The studies of the pulsar was found in his companion, which has much less mass, but has a high average density of 23 g / cm 3 . Apparently, once J1719-1438 b represented the kind of white dwarf star.


Could now be, if not a "but": the object of a companion orbiting the pulsar every 2 hours at a distance of only 600 thousand kilometers, that is only a half times farther than the Moon orbits the Earth.

All this means that any "upper" layers of material stripped from the object (and consumed) the pulsar. Under assumptions (but it's just guesses!) Astronomers discovered an object, it must consist mainly of oxygen and carbon predominantly, but its density indicates that the carbon should be in the crystalline state (the density of diamond in the middle of 3,47-3 55 g/cm3).

That is around the pulsar J1719-1438 with frightening speed rushes giant diamond.

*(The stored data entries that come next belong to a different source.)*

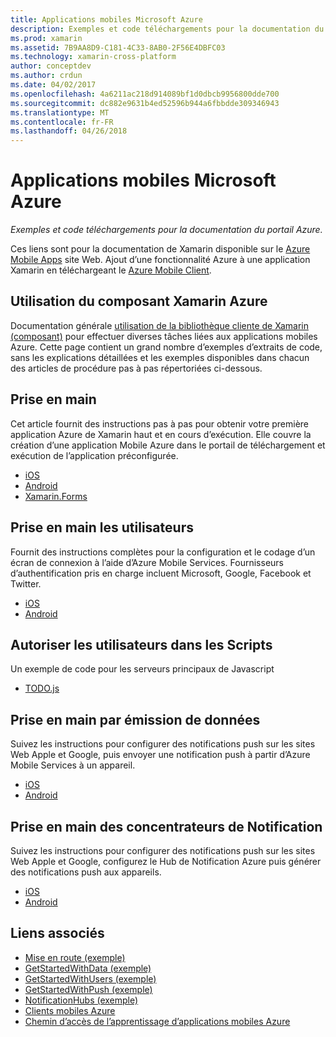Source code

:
 ```yaml
---
title: Applications mobiles Microsoft Azure
description: Exemples et code téléchargements pour la documentation du portail Azure.
ms.prod: xamarin
ms.assetid: 7B9AA8D9-C181-4C33-8AB0-2F56E4DBFC03
ms.technology: xamarin-cross-platform
author: conceptdev
ms.author: crdun
ms.date: 04/02/2017
ms.openlocfilehash: 4a6211ac218d914089bf1d0dbcb9956800dde700
ms.sourcegitcommit: dc882e9631b4ed52596b944a6fbbdde309346943
ms.translationtype: MT
ms.contentlocale: fr-FR
ms.lasthandoff: 04/26/2018
---
```

# <a name="microsoft-azure-mobile-apps"></a>Applications mobiles Microsoft Azure

_Exemples et code téléchargements pour la documentation du portail Azure._

<!--
NOTE TO AUTHORS: this page is referenced from
http://azure.microsoft.com/develop/mobile/xamarin/
as https://developer.xamarin.com/guides/cross-platform/data-cloud/mobile-services/
A redirect has been put in place to /mobile-apps/ HOWEVER the /Resources/ .ZIP files are still located in /mobile-services/ so that the following permalinks don't break

The ZIPs in /Resources/ are also referenced by inbound links
Getting Started  http://go.microsoft.com/fwlink/p/?LinkId=331359
Get started with data   http://go.microsoft.com/fwlink/p/?LinkId=331302
Get started with push   http://go.microsoft.com/fwlink/p/?LinkId=331303
Get started with authentication http://go.microsoft.com/fwlink/p/?LinkId=331328
Get started with Notification Hubs  http://go.microsoft.com/fwlink/p/?LinkId=331329
Validate and modify data    http://go.microsoft.com/fwlink/p/?LinkId=331330
-->


Ces liens sont pour la documentation de Xamarin disponible sur le [Azure Mobile Apps](https://docs.microsoft.com/azure/app-service-mobile/) site Web.
Ajout d’une fonctionnalité Azure à une application Xamarin en téléchargeant le [Azure Mobile Client](https://www.nuget.org/packages/Microsoft.Azure.Mobile.Client/).

## <a name="working-with-the-xamarin-azure-component"></a>Utilisation du composant Xamarin Azure

Documentation générale [utilisation de la bibliothèque cliente de Xamarin (composant)](https://docs.microsoft.com/azure/app-service-mobile/app-service-mobile-dotnet-how-to-use-client-library) pour effectuer diverses tâches liées aux applications mobiles Azure. Cette page contient un grand nombre d’exemples d’extraits de code, sans les explications détaillées et les exemples disponibles dans chacun des articles de procédure pas à pas répertoriées ci-dessous.

## <a name="getting-started"></a>Prise en main

Cet article fournit des instructions pas à pas pour obtenir votre première application Azure de Xamarin haut et en cours d’exécution.
Elle couvre la création d’une application Mobile Azure dans le portail de téléchargement et exécution de l’application préconfigurée.

-  [iOS](https://docs.microsoft.com/azure/app-service-mobile/app-service-mobile-xamarin-ios-get-started/)
-  [Android](https://docs.microsoft.com/azure/app-service-mobile/app-service-mobile-xamarin-android-get-started/)
-  [Xamarin.Forms](https://docs.microsoft.com/azure/app-service-mobile/app-service-mobile-xamarin-forms-get-started)

<!--
## Validate, Modify and Augment Data in Scripts

Demonstrates how to add server-side scripts to Azure Mobile Services data tables to implement server-side validation and other functionality.

-  [iOS](https://azure.microsoft.com/documentation/articles/mobile-services-dotnet-how-to-use-client-library/#errors)
-  [Android](https://azure.microsoft.com/documentation/articles/mobile-services-dotnet-how-to-use-client-library/#errors)
-->

<!--
## Add Paging to Data

A quick example of paging large sets of data using Skip() and Take().

-  [iOS](https://azure.microsoft.com/documentation/articles/mobile-services-dotnet-how-to-use-client-library/#paging)
-  [Android](https://azure.microsoft.com/documentation/articles/mobile-services-dotnet-how-to-use-client-library/#paging)
-->

## <a name="get-started-with-users"></a>Prise en main les utilisateurs

Fournit des instructions complètes pour la configuration et le codage d’un écran de connexion à l’aide d’Azure Mobile Services. Fournisseurs d’authentification pris en charge incluent Microsoft, Google, Facebook et Twitter.

-  [iOS](https://azure.microsoft.com/documentation/articles/app-service-mobile-xamarin-ios-get-started-users/)
-  [Android](https://azure.microsoft.com/documentation/articles/app-service-mobile-xamarin-android-get-started-users/)


## <a name="authorize-users-in-scripts"></a>Autoriser les utilisateurs dans les Scripts

Un exemple de code pour les serveurs principaux de Javascript

-  [TODO.js](https://github.com/Azure/azure-mobile-apps-node/blob/master/samples/personal-table/tables/TodoItem.js#L38)


## <a name="get-started-with-push"></a>Prise en main par émission de données

Suivez les instructions pour configurer des notifications push sur les sites Web Apple et Google, puis envoyer une notification push à partir d’Azure Mobile Services à un appareil.

-  [iOS](https://docs.microsoft.com/azure/app-service-mobile/app-service-mobile-xamarin-ios-get-started-push)
-  [Android](https://docs.microsoft.com/azure/app-service-mobile/app-service-mobile-xamarin-android-get-started-push)


## <a name="get-started-with-notification-hubs"></a>Prise en main des concentrateurs de Notification

Suivez les instructions pour configurer des notifications push sur les sites Web Apple et Google, configurez le Hub de Notification Azure puis générer des notifications push aux appareils.

-  [iOS](https://docs.microsoft.com/azure/notification-hubs/xamarin-notification-hubs-ios-push-notification-apns-get-started)
-  [Android](https://docs.microsoft.com/azure/notification-hubs/xamarin-notification-hubs-push-notifications-android-gcm)



## <a name="related-links"></a>Liens associés

- [Mise en route (exemple)](https://github.com/xamarin/mobile-samples/tree/master/Azure/GettingStarted)
- [GetStartedWithData (exemple)](https://github.com/xamarin/mobile-samples/tree/master/Azure/GetStartedWithData)
- [GetStartedWithUsers (exemple)](https://github.com/xamarin/mobile-samples/tree/master/Azure/GetStartedWithUsers)
- [GetStartedWithPush (exemple)](https://github.com/xamarin/mobile-samples/tree/master/Azure/GetStartedWithPush)
- [NotificationHubs (exemple)](https://github.com/xamarin/mobile-samples/tree/master/Azure/NotificationHubs)
- [Clients mobiles Azure](https://www.nuget.org/packages/Microsoft.Azure.Mobile.Client/)
- [Chemin d’accès de l’apprentissage d’applications mobiles Azure](https://azure.microsoft.com/documentation/learning-paths/appservice-mobileapps/)

<!--
- [ValidateModifyData (sample)](https://github.com/xamarin/mobile-samples/tree/master/Azure/ValidateModifyData)
-->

Too, of course, beautiful to be true. Also not clear whether it is possible to call this object in the strict sense of the planet?

Although officially recognized planetoobrazovaniya theory does not exist, the most popular involves the formation of planets from the same gas and dust accumulations from which stars form. More precisely, what is left after the birth of stars (more specifically - the beginning of thermonuclear reactions in the gas compacted clot). Here, if correct calculations of astronomers, the process of "planet-diamond" looks the other way around: the upper layers of medium-sized star devoured by the pulsar, nucleus and impossibly tough (and only because of gravity of the pulsar J1719-1438 is not broke it to the elementary particles), with the result that turned out dense, possibly planetoobrazny, an object ... but the planet it - in its origin?

Yet we find the definition of the International Astronomical Union from 2006 (non-custodial Pluto from planet status) and we see that about what constitutes a planet (an object), it says nothing. Planet agreed to consider an object orbiting its sun, has sufficient mass to achieve hydrostatic equilibrium (have a form close to spherical), and "purify the environment" (from the residual material).

About the formation of such a body does not say anything.